Points à vérifier avant de signer
- date de première immatriculation en France, pas simplement une mise en circulation à l’étranger puis importée
- batterie avec un état de santé d’au moins 80 %, ou un justificatif d’autonomie résiduelle conforme
- historique d’entretien, éventuels rappels et cohérence du kilométrage
- carte grise, contrat de vente ou de location, attestation du professionnel et pièces demandées pour le dossier CEE
Pourquoi le montant annoncé risque de décevoir ?
C’est le point qui peut créer un malentendu : les montants les plus relayés, autour de 2 000 €, ne concernent pas l’acheteur particulier standard. Dans la plupart des cas, la somme réellement versée devrait plutôt tourner autour de 337 €, selon la valorisation des CEE. Les niveaux plus élevés sont réservés à certains professionnels de l’aide à domicile, avec des critères supplémentaires. Sur une électrique d’occasion à plusieurs milliers d’euros, l’effet budgétaire reste limité, même si le signal envoyé au marché est positif.
Quel impact pour les acheteurs en France à la rentrée ?

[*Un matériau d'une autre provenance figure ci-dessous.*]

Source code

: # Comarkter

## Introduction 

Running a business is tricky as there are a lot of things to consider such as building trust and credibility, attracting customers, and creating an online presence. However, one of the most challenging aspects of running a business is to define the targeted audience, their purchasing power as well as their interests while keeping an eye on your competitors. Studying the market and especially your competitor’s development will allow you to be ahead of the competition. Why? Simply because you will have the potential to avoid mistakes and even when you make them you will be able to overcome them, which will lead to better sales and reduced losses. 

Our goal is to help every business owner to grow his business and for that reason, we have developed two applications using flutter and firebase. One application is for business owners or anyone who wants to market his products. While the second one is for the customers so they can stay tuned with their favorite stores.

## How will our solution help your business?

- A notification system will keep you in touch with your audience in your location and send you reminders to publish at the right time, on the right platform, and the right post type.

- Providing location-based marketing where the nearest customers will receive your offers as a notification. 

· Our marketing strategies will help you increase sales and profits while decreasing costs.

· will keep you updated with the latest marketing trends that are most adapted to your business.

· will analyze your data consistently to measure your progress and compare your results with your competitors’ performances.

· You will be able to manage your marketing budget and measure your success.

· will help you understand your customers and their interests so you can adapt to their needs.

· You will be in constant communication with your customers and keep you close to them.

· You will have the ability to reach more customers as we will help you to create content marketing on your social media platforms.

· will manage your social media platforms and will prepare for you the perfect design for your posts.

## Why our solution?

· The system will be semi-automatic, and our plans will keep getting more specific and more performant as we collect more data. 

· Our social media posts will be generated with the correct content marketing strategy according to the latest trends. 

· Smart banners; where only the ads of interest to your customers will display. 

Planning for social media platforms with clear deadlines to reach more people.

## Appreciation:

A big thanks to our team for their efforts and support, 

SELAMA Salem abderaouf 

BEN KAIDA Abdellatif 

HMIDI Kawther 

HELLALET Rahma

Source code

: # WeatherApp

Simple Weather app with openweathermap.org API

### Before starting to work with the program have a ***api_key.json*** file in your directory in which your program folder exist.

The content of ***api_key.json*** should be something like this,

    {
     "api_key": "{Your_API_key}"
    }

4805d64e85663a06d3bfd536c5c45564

Pour les particuliers, le coup de pouce restera surtout sensible sur les électriques d’occasion les plus abordables, là où quelques centaines d’euros pèsent davantage dans l’arbitrage. Dans les grandes agglomérations soumises aux ZFE, l’intérêt grimpe aussi car une électrique conserve l’avantage maximal sur la vignette Crit'Air et échappe aux restrictions locales qui compliquent déjà l’usage d’un diesel ou d’une essence ancienne. Reste à comparer l’aide avec le coût réel d’usage : recharge à domicile ou en public, assurance, et valeur de revente.
Faut-il attendre pour acheter ?
Pas forcément. Si le besoin est immédiat, mieux vaut regarder les stocks disponibles chez les concessions et mandataires, où la demande pourrait se tendre à la rentrée. Attendre peut avoir du sens pour sécuriser la prime, mais aussi avec un risque : voir certains prix affichés se raffermir sur les modèles les plus recherchés, face à une hybride ou à un thermique récent désormais moins bien armés en ville.